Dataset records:
▬▬▬▬▬▬▬▬▬▬

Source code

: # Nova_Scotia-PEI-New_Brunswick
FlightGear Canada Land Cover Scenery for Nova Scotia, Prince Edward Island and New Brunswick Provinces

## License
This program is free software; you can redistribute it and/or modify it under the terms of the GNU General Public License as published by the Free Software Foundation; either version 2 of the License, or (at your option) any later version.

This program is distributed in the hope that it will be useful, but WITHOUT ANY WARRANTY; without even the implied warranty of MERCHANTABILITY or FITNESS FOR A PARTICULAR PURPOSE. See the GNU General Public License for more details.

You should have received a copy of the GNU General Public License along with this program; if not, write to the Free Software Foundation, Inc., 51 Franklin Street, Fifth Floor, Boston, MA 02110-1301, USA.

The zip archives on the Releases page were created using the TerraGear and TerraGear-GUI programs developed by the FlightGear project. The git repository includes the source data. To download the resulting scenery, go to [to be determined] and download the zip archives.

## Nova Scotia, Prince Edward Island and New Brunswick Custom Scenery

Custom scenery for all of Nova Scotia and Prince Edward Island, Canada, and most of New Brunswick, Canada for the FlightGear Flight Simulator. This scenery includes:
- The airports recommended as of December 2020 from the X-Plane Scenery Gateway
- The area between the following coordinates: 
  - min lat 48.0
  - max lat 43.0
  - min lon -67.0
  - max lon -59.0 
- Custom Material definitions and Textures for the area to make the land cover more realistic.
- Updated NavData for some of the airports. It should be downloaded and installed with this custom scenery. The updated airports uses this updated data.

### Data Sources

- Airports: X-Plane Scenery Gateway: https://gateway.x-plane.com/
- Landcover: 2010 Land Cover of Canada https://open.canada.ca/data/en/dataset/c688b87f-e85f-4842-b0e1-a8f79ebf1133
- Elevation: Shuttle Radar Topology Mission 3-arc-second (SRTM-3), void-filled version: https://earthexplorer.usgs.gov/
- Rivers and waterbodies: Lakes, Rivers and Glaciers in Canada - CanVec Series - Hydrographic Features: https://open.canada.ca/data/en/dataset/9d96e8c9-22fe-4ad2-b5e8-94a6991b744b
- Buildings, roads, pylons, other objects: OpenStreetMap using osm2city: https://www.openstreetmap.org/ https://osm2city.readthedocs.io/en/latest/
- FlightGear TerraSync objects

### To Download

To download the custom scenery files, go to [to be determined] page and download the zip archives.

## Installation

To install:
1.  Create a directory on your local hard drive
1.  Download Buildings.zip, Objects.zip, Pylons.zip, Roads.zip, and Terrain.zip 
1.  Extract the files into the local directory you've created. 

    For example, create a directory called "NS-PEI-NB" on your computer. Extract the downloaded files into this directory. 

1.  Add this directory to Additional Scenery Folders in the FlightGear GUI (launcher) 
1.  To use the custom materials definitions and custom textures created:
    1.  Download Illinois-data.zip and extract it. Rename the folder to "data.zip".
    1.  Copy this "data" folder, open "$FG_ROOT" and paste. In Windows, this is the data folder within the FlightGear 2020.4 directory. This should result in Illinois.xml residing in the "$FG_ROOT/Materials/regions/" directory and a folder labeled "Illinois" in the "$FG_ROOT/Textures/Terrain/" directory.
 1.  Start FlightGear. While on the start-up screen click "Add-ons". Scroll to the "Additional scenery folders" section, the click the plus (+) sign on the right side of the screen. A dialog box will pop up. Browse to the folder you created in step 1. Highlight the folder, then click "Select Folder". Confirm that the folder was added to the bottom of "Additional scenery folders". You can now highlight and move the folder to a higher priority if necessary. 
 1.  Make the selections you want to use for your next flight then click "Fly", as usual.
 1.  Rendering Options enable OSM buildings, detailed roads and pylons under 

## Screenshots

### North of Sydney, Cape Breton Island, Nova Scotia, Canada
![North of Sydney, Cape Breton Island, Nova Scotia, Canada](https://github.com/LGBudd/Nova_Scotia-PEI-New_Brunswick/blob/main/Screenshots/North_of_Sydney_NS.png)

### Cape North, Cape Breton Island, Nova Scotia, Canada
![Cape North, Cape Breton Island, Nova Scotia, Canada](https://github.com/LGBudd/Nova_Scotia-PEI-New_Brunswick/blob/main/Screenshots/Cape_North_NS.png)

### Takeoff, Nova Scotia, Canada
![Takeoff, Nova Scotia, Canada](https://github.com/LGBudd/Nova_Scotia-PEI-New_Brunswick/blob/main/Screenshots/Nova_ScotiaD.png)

▬▬▬▬▬▬▬▬▬▬

What is needed is a verbatim copy of every line in the records above from the one containing "- Buildings, roads, pylons, other" down to the one containing "### North of", both included, and nothing more.

- Buildings, roads, pylons, other objects: OpenStreetMap using osm2city: https://www.openstreetmap.org/ https://osm2city.readthedocs.io/en/latest/
- FlightGear TerraSync objects

### To Download

To download the custom scenery files, go to [to be determined] page and download the zip archives.

## Installation

To install:
1.  Create a directory on your local hard drive
1.  Download Buildings.zip, Objects.zip, Pylons.zip, Roads.zip, and Terrain.zip 
1.  Extract the files into the local directory you've created. 

    For example, create a directory called "NS-PEI-NB" on your computer. Extract the downloaded files into this directory. 

1.  Add this directory to Additional Scenery Folders in the FlightGear GUI (launcher) 
1.  To use the custom materials definitions and custom textures created:
    1.  Download Illinois-data.zip and extract it. Rename the folder to "data.zip".
    1.  Copy this "data" folder, open "$FG_ROOT" and paste. In Windows, this is the data folder within the FlightGear 2020.4 directory. This should result in Illinois.xml residing in the "$FG_ROOT/Materials/regions/" directory and a folder labeled "Illinois" in the "$FG_ROOT/Textures/Terrain/" directory.
 1.  Start FlightGear. While on the start-up screen click "Add-ons". Scroll to the "Additional scenery folders" section, the click the plus (+) sign on the right side of the screen. A dialog box will pop up. Browse to the folder you created in step 1. Highlight the folder, then click "Select Folder". Confirm that the folder was added to the bottom of "Additional scenery folders". You can now highlight and move the folder to a higher priority if necessary. 
 1.  Make the selections you want to use for your next flight then click "Fly", as usual.
 1.  Rendering Options enable OSM buildings, detailed roads and pylons under 

## Screenshots

### North of Sydney, Cape Breton Island, Nova Scotia, Canada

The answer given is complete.